TYK ピンチを好機に変え、耐火物の世界シェアトップへ

鉄鋼向け耐火レンガ最大手のTYKは、コア事業である耐火物で培った技術を応用し、先端材料や環境分野などの多様な領域で新技術の開発に挑戦している。「研究開発分野の充実はわが社の生命線」と語る会長の牛込進氏に、同社の事業発展の軌跡や、これからの事業構想について話を聞いた。

牛込 進(株式会社TYK 代表取締役会長)

鉄鋼業の発展と軌を一にして
事業の変革と発展に挑む

鉄鋼や製鉄など、製造工程で高温・高熱が発生する産業に欠かすことのできない耐火物。製鉄所の高炉や鋳造設備の内張りに使われるレンガなどが代表例だ。その耐火レンガ専門メーカーから始まったTYKは、1947年の創業以来、常に革新的な技術開発を続け、機能性耐火物で世界トップシェアを誇る企業として歩みを進めてきた。
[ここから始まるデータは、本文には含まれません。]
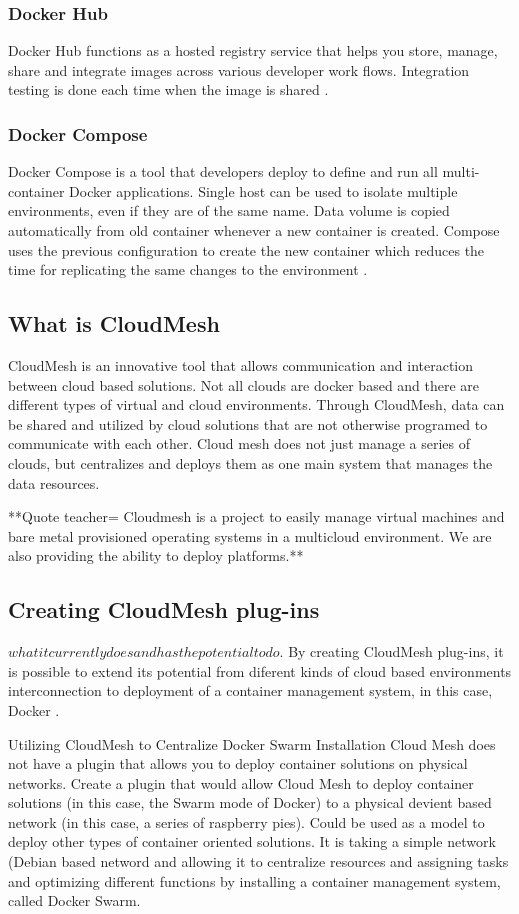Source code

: \documentclass[sigconf]{acmart}
\begin{document}
	\subsubsection{Docker Hub}
	Docker Hub functions as a hosted registry service that helps you store, manage, share and integrate images across various developer work flows. Integration testing is done each time when the image is shared \cite{hackernoon}.
	\subsubsection{Docker Compose}
	Docker Compose is a tool that developers deploy to define and run all multi-container Docker applications. Single host can be used to isolate
	multiple environments, even if they are of the same name. Data volume is copied automatically from old container whenever a new container is created. Compose uses the previous configuration to create the new container which reduces the time for replicating the same changes to the environment \cite{hackernoon}.
	
	
	\subsection{What is CloudMesh}
	CloudMesh is an innovative tool that allows communication and interaction between cloud based solutions.  Not all clouds are docker based and there are different types of virtual and cloud environments. Through CloudMesh, data can be shared and utilized by cloud solutions that are not otherwise programed to communicate with each other.  Cloud mesh does not just manage a series of clouds, but centralizes and deploys them as one main system that manages the data resources.
	
	**Quote teacher=
	Cloudmesh is a project to easily manage virtual machines and bare metal provisioned operating systems in a multicloud environment. We are also providing the ability to deploy platforms.**
	
	\subsection{Creating CloudMesh plug-ins}
	$what it currently does and has the potential to do$.  
	By creating CloudMesh plug-ins, it is possible to  extend its potential from diferent kinds of cloud based environments interconnection to deployment of a container management system, in this case, Docker .  
	
	Utilizing CloudMesh to Centralize Docker Swarm Installation Cloud Mesh does not have a plugin that allows you to deploy container solutions on physical networks.  Create a plugin that would allow Cloud Mesh to deploy container solutions (in this case, the Swarm mode of Docker) to a physical devient based network (in this case, a series of raspberry pies).  Could be used as a model to deploy other types of container oriented solutions.  It is taking a simple network (Debian based netword and allowing it to centralize resources and assigning tasks and optimizing different functions by installing a container management system, called Docker Swarm.
	
\end{document}
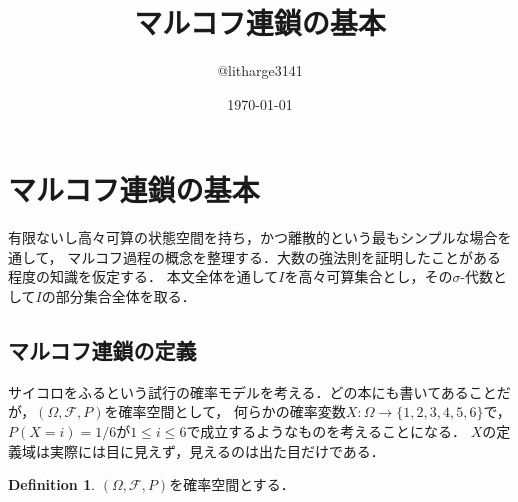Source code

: \documentclass[dvipdfmx,autodetect-engine]{jsarticle}
\theoremstyle{remark}
\theoremstyle{definition}
\newtheorem{definition}{Definition}[section]
\begin{document}
\title{マルコフ連鎖の基本}
\author{@litharge3141}
\date{\today}
\maketitle

\section{マルコフ連鎖の基本}
有限ないし高々可算の状態空間を持ち，かつ離散的という最もシンプルな場合を通して，
マルコフ過程の概念を整理する．大数の強法則を証明したことがある程度の知識を仮定する．
本文全体を通して$I$を高々可算集合とし，その$\sigma$-代数として$I$の部分集合全体を取る．
\subsection{マルコフ連鎖の定義}
サイコロをふるという試行の確率モデルを考える．どの本にも書いてあることだが，$(\Omega,\mathcal{F},P)$を確率空間として，
何らかの確率変数$X:\Omega \to \{1,2,3,4,5,6\}$で，$P(X=i)=1/6$が$1\leq i\leq 6$で成立するようなものを考えることになる．
$X$の定義域は実際には目に見えず，見えるのは出た目だけである．

\begin{definition}
    $(\Omega,\mathcal{F},P)$を確率空間とする．
\end{definition}
\end{document}
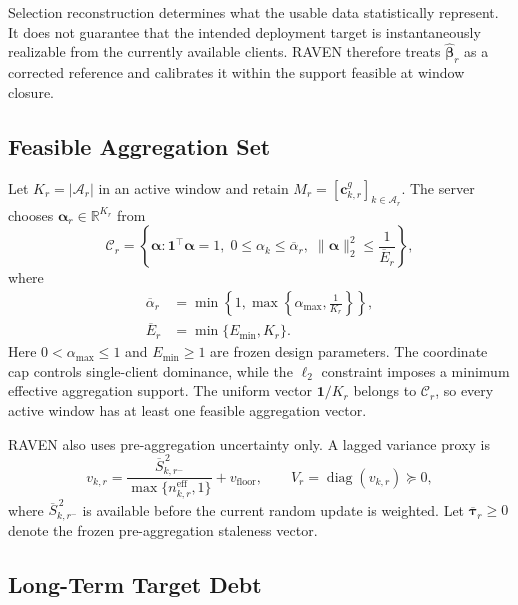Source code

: \documentclass[letterpaper,journal]{IEEEtran}
\begin{document}
Selection reconstruction determines what the usable data statistically
represent.  It does not guarantee that the intended deployment target is
instantaneously realizable from the currently available clients.  RAVEN
therefore treats $\widehat{\boldsymbol\beta}_r$ as a corrected reference and
calibrates it within the support feasible at window closure.

\subsection{Feasible Aggregation Set}
\label{subsec:feasible_set}

Let $K_r=|\mathcal{A}_r|$ in an active window and retain
$M_r=[\mathbf{c}^{g}_{k,r}]_{k\in\mathcal{A}_r}$.  The server chooses
$\boldsymbol\alpha_r\in\mathbb{R}^{K_r}$ from
\begin{equation}
 \mathcal{C}_r
 =
 \left\{
 \boldsymbol\alpha:
 \mathbf{1}^{\top}\boldsymbol\alpha=1,\;
 0\le\alpha_k\le\overline\alpha_r,\;
 \|\boldsymbol\alpha\|_2^2\le\frac{1}{\overline E_r}
 \right\},
 \label{eq:Cr}
\end{equation}
where
\begin{equation}
\begin{aligned}
 \overline\alpha_r
 &=
 \min\!\left\{
 1,
 \max\!\left\{
 \alpha_{\max},
 \frac{1}{K_r}
 \right\}
 \right\},\\
 \overline E_r
 &=
 \min\{E_{\min},K_r\}.
\end{aligned}
 \label{eq:cap_ess}
\end{equation}
Here $0<\alpha_{\max}\le1$ and $E_{\min}\ge1$ are frozen design parameters.
The coordinate cap controls single-client dominance, while the
$\ell_2$ constraint imposes a minimum effective aggregation support.  The
uniform vector $\mathbf{1}/K_r$ belongs to $\mathcal{C}_r$, so every active
window has at least one feasible aggregation vector.

RAVEN also uses pre-aggregation uncertainty only.  A lagged variance proxy is
\begin{equation}
 v_{k,r}
 =
 \frac{
 \overline S_{k,r^-}^{\,2}
 }{
 \max\{n^{\mathrm{eff}}_{k,r},1\}
 }
 +
 v_{\mathrm{floor}},
 \qquad
 V_r=\operatorname{diag}(v_{k,r})\succeq0,
 \label{eq:variance_proxy}
\end{equation}
where $\overline S_{k,r^-}^{\,2}$ is available before the current random update
is weighted.  Let $\overline{\boldsymbol\tau}_r\ge0$ denote the frozen
pre-aggregation staleness vector.

\subsection{Long-Term Target Debt}
\label{subsec:debt}
\end{document}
「当社の前身である牛込製粉工場の創業は、1929年。当初は瀬戸や多治見で取れた粘土を粉末状にして製鉄会社などに納入していましたが、1965年頃から鉄鋼向けに低級の耐火レンガの製造を開始しました」と会長の牛込進氏は振り返る。その間、煉瓦会社との合併や東京窯業への社名変更などを経て、会社は拡大の一途を辿った。

しかし、順調に思えた矢先、鉄鋼業界を揺るがす2つの技術革新が起こった。1つは、「連続鋳造法」だ。溶けた材料を連続的に鋳型に注ぎ続け、鋳型内で急速冷却して半製品を取り出す鋳造法で、これにより鋼の歩留りや生産性は大幅に向上した。